Stored data

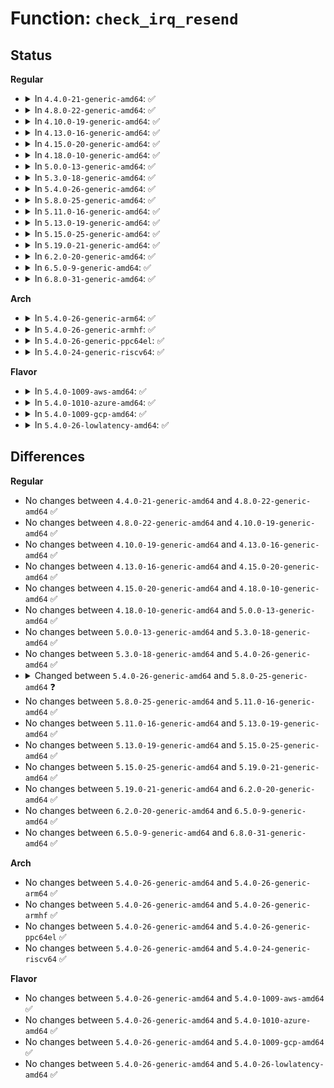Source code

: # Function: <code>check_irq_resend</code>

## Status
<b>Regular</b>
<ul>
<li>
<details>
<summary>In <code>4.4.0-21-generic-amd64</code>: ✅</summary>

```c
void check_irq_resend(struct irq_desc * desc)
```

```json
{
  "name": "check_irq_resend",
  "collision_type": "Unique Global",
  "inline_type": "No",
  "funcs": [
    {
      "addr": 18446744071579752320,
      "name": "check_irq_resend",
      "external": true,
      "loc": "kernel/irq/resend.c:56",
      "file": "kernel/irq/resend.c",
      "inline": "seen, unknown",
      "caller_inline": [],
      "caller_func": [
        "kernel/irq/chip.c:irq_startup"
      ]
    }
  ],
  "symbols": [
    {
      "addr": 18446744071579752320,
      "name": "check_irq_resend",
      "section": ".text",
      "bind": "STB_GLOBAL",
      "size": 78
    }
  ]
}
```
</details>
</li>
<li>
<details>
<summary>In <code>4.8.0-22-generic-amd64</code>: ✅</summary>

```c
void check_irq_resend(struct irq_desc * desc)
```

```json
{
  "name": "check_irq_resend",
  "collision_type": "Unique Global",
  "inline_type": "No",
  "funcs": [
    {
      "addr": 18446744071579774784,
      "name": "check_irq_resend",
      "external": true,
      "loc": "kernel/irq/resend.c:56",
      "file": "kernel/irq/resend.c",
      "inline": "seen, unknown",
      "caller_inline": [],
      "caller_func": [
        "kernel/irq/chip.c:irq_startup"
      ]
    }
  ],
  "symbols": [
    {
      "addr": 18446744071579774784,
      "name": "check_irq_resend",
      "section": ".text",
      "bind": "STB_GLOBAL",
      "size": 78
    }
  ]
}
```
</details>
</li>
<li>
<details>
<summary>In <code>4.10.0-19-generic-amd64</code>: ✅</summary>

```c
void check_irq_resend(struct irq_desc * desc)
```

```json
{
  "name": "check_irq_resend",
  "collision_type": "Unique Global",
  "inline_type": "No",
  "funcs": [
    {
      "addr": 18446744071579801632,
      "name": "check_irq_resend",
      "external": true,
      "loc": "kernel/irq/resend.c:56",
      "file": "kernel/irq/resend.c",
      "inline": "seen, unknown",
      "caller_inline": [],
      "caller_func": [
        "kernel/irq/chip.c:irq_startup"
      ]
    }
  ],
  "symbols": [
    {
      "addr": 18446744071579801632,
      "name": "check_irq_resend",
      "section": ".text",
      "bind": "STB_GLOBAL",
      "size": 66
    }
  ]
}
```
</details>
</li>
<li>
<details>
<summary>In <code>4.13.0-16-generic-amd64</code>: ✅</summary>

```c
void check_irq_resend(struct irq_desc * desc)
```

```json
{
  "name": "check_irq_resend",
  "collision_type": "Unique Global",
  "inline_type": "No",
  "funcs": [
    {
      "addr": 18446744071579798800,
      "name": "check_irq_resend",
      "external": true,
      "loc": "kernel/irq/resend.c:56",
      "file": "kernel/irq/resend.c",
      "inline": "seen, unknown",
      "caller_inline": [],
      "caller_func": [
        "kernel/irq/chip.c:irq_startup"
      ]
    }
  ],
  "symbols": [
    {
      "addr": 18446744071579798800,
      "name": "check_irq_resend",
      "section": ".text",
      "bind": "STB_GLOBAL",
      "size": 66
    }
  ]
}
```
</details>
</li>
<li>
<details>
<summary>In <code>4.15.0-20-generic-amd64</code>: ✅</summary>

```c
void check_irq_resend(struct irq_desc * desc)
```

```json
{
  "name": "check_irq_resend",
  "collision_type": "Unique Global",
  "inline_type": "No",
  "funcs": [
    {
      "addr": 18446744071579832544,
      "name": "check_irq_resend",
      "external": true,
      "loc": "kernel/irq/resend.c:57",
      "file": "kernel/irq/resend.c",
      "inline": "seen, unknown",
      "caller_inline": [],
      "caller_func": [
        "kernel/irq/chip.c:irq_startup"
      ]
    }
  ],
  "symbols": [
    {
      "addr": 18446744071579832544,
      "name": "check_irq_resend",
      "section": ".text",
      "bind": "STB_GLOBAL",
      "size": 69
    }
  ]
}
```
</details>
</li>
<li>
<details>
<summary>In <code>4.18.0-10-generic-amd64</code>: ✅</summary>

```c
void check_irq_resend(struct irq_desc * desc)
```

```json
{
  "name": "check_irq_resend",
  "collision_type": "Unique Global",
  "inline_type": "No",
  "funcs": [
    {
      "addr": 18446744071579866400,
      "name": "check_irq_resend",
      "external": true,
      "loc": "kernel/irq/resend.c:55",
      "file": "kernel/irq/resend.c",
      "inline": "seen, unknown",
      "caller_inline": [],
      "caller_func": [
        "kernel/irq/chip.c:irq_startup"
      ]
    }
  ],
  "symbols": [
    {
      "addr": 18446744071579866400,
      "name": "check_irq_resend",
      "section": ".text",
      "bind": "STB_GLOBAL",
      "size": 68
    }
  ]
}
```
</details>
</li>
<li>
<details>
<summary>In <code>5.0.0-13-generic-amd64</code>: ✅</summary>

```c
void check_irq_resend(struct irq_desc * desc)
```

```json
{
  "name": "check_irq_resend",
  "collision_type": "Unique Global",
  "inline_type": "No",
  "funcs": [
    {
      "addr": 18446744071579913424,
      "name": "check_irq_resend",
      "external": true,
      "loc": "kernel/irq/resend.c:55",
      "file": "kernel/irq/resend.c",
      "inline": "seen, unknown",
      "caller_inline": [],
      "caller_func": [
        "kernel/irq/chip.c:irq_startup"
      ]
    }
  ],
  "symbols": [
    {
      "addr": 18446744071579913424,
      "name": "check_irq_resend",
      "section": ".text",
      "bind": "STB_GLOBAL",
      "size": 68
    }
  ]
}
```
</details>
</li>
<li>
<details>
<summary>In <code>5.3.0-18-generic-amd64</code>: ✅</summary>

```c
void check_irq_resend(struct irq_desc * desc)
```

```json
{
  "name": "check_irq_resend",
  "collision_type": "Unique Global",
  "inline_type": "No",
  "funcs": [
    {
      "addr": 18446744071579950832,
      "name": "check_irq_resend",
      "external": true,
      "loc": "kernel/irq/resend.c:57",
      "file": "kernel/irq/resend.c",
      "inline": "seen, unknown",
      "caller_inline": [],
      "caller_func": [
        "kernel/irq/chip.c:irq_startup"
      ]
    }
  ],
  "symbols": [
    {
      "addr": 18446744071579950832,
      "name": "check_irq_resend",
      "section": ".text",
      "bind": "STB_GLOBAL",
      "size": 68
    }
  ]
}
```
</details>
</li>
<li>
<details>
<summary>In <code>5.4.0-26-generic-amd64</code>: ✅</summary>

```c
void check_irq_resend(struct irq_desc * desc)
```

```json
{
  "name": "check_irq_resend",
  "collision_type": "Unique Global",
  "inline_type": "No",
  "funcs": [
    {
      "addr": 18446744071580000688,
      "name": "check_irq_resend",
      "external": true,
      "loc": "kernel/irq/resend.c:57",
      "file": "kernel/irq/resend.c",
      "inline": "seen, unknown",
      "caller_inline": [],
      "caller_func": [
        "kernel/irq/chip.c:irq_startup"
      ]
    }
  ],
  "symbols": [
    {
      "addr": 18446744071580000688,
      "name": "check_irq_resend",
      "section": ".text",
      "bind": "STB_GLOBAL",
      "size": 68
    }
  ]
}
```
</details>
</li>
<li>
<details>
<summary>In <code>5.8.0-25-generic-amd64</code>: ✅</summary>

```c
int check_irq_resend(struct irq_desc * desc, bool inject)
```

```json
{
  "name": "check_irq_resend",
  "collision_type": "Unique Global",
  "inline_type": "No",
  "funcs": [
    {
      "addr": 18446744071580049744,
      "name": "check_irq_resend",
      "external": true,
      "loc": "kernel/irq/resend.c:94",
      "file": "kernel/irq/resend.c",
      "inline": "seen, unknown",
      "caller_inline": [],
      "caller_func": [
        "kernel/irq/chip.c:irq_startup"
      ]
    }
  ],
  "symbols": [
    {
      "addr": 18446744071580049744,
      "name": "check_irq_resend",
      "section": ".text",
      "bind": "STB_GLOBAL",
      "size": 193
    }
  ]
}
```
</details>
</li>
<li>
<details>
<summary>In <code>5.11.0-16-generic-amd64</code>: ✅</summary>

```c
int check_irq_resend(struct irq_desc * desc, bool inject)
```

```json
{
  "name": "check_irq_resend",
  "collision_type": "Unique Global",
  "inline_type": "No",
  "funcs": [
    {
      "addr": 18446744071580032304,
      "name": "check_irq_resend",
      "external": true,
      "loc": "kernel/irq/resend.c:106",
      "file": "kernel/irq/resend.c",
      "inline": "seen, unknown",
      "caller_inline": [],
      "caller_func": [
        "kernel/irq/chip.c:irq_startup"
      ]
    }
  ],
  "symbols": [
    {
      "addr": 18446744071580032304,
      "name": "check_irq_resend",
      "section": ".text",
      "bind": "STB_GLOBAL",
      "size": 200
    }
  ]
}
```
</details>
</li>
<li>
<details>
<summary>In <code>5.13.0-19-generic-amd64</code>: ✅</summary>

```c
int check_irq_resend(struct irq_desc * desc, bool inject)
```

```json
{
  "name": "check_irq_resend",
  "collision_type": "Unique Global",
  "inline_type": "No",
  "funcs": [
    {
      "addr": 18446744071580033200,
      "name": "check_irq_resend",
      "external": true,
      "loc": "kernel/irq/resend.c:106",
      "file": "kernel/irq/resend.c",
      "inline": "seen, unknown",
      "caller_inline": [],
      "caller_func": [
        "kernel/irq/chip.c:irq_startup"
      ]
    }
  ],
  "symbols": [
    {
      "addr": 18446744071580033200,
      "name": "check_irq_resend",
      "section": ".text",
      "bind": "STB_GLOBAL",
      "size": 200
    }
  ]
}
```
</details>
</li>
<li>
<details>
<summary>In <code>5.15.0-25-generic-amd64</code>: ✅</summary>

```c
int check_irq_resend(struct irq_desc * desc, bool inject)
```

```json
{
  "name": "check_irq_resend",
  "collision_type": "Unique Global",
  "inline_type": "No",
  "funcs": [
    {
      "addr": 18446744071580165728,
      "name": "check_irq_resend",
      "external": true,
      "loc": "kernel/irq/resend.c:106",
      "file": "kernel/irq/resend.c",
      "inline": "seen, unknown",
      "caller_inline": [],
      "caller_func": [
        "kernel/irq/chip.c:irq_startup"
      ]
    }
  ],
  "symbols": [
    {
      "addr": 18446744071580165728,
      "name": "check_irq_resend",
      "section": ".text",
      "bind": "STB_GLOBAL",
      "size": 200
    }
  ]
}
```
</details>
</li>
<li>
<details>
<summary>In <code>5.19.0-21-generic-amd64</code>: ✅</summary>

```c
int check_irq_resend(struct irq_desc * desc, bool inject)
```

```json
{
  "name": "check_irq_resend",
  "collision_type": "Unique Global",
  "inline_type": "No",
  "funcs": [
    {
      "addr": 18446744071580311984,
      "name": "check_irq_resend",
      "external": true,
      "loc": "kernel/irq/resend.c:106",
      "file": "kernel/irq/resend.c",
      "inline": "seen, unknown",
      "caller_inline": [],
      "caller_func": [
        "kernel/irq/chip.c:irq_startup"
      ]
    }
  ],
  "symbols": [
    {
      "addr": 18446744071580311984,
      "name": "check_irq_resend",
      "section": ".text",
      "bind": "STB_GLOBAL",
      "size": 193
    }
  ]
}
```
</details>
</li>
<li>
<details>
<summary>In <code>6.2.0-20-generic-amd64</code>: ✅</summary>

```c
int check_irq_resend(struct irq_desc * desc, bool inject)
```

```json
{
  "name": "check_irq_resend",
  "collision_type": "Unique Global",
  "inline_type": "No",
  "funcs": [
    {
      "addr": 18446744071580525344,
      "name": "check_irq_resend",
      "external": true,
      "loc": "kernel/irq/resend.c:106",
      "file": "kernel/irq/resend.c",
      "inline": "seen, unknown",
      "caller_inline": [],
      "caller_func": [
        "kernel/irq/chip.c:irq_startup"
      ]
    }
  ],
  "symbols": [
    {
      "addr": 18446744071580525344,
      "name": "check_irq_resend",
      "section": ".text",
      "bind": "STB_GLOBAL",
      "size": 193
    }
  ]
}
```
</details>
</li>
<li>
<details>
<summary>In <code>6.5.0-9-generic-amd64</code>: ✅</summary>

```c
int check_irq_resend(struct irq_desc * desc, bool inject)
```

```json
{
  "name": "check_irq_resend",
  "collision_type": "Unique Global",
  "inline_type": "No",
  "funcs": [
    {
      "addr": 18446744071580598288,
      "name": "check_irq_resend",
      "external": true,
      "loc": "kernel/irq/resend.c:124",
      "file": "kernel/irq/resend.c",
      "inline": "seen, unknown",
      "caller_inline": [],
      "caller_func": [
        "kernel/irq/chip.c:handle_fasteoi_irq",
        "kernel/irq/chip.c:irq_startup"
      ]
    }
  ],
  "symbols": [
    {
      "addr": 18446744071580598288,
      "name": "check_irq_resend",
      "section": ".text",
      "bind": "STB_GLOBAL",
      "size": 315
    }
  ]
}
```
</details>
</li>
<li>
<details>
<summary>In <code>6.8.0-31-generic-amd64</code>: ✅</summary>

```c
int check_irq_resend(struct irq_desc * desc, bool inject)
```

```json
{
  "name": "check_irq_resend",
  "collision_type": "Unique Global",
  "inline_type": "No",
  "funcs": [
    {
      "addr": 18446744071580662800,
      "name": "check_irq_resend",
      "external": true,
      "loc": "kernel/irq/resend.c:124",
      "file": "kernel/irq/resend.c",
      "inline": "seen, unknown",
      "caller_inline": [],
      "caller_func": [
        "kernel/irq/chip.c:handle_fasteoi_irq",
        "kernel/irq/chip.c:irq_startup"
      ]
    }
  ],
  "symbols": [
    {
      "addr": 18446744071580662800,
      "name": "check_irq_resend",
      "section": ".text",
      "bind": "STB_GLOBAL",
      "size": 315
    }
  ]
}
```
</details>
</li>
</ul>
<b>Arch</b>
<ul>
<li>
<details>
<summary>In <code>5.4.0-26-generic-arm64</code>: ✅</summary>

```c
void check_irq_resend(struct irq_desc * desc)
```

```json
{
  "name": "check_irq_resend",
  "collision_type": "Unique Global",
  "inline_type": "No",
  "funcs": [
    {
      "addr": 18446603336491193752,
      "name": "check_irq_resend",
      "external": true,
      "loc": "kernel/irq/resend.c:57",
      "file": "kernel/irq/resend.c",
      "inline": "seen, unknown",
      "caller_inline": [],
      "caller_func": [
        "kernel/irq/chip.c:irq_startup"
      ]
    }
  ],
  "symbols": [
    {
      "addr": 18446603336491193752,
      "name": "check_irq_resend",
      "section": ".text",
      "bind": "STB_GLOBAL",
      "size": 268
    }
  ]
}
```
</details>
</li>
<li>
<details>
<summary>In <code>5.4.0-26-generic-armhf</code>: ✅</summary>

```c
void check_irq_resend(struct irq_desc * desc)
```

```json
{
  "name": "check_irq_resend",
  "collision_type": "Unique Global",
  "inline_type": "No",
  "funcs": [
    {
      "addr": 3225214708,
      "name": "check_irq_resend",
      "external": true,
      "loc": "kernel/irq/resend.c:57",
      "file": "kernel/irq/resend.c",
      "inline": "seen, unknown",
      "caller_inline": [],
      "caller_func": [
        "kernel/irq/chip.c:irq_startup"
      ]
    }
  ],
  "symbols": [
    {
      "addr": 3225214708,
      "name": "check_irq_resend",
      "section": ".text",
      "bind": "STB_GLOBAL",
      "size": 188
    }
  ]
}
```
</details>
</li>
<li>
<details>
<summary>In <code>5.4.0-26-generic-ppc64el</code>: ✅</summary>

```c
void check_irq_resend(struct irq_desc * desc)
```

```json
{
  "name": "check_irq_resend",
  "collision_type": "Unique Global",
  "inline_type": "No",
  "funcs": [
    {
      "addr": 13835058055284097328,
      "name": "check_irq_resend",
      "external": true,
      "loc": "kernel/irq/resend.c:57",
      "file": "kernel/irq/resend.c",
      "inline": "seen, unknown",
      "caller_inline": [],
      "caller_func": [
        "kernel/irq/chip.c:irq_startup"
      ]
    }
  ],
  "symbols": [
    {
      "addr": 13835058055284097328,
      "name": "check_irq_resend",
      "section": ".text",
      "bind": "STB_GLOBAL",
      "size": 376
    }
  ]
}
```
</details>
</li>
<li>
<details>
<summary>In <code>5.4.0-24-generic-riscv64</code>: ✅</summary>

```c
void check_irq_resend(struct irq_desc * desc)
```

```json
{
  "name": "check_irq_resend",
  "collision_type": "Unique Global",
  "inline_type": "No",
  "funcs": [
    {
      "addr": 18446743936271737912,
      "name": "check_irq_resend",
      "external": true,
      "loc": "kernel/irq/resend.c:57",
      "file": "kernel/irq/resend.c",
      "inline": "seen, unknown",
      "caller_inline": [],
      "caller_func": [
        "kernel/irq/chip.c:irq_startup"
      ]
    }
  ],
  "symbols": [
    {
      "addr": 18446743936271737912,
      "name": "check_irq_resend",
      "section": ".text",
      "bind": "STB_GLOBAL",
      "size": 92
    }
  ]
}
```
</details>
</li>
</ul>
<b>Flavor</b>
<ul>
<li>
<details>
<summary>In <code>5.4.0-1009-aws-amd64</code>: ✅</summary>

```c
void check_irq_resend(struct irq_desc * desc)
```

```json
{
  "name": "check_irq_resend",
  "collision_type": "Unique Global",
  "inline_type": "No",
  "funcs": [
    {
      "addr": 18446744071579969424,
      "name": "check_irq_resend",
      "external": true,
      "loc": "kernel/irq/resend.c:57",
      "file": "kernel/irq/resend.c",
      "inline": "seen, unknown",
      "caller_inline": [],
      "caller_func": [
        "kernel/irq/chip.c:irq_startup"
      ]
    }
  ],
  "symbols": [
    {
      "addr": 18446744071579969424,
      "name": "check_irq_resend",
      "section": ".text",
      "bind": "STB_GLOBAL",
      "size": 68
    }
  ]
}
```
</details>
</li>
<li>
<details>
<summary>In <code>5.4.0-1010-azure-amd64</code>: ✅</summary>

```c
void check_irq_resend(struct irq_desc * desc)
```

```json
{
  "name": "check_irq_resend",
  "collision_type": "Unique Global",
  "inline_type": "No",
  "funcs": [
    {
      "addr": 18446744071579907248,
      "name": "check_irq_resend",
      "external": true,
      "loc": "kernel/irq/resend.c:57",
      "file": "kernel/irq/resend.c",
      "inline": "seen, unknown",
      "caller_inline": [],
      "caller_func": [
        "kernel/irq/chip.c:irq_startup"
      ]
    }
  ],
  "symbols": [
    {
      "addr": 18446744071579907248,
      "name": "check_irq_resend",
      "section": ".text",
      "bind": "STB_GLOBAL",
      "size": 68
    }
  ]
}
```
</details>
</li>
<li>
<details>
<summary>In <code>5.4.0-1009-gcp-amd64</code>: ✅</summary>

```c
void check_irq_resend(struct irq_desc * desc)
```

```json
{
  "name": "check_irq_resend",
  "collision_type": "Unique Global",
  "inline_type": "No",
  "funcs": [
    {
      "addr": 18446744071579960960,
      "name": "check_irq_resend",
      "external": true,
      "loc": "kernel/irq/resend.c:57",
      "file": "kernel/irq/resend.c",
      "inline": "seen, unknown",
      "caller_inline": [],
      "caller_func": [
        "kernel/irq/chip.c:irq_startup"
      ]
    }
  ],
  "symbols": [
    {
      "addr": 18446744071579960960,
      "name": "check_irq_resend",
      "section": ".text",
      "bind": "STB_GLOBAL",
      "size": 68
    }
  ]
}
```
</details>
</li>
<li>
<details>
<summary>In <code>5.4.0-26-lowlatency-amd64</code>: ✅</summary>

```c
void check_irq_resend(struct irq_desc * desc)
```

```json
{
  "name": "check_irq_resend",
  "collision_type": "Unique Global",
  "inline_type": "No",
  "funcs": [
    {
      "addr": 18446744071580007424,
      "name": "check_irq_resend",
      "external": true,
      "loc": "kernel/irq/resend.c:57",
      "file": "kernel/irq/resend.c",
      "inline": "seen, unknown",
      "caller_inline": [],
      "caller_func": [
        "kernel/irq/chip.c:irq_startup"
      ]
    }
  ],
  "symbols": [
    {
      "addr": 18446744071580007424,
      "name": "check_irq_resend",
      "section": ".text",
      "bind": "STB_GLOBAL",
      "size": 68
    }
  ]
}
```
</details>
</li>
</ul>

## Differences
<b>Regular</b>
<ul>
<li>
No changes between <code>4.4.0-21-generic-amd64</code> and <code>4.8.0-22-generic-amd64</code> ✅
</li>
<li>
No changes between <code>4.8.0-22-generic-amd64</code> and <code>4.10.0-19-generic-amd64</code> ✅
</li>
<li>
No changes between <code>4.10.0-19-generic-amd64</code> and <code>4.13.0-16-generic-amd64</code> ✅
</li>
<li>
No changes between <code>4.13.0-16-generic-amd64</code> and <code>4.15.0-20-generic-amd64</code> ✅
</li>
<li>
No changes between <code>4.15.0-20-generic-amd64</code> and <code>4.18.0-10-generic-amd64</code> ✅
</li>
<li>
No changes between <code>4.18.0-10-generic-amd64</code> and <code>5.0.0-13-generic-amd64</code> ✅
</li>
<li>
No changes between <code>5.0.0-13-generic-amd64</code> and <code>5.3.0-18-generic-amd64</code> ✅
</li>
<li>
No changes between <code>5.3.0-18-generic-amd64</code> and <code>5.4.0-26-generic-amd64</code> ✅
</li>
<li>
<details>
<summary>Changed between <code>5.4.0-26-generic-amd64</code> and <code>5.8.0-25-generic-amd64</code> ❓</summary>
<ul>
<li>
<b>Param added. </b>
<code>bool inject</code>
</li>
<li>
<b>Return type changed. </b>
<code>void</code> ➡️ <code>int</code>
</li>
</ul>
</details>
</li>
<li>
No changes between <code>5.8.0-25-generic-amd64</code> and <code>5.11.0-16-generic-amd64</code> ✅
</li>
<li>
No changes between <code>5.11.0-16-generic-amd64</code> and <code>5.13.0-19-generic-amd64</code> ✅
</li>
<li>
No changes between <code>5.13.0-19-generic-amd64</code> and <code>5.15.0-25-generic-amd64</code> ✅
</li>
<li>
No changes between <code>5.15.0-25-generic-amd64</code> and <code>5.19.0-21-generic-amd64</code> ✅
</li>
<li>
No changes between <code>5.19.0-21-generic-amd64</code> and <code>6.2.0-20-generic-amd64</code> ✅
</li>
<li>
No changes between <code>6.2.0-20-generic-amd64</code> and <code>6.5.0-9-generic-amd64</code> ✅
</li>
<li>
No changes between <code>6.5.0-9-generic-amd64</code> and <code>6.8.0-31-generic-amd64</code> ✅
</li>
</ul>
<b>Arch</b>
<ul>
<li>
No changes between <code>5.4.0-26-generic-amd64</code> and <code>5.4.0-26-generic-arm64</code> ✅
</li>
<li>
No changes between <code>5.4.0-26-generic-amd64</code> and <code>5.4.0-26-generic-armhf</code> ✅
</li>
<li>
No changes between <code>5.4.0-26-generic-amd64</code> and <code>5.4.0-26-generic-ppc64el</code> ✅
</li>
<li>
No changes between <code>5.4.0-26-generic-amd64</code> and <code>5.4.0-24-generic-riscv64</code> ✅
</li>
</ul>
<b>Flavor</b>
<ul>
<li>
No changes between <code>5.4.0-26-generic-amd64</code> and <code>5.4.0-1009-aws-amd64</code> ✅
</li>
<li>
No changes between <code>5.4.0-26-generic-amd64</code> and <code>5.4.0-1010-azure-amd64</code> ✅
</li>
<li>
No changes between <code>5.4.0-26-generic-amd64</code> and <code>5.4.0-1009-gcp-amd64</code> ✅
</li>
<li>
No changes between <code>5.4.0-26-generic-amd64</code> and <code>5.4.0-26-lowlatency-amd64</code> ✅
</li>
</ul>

▸ **Exercise description**: Reproduce each line from the data that has "armhf" in it.

▸ **Exercise response**:
<summary>In <code>5.4.0-26-generic-armhf</code>: ✅</summary>
No changes between <code>5.4.0-26-generic-amd64</code> and <code>5.4.0-26-generic-armhf</code> ✅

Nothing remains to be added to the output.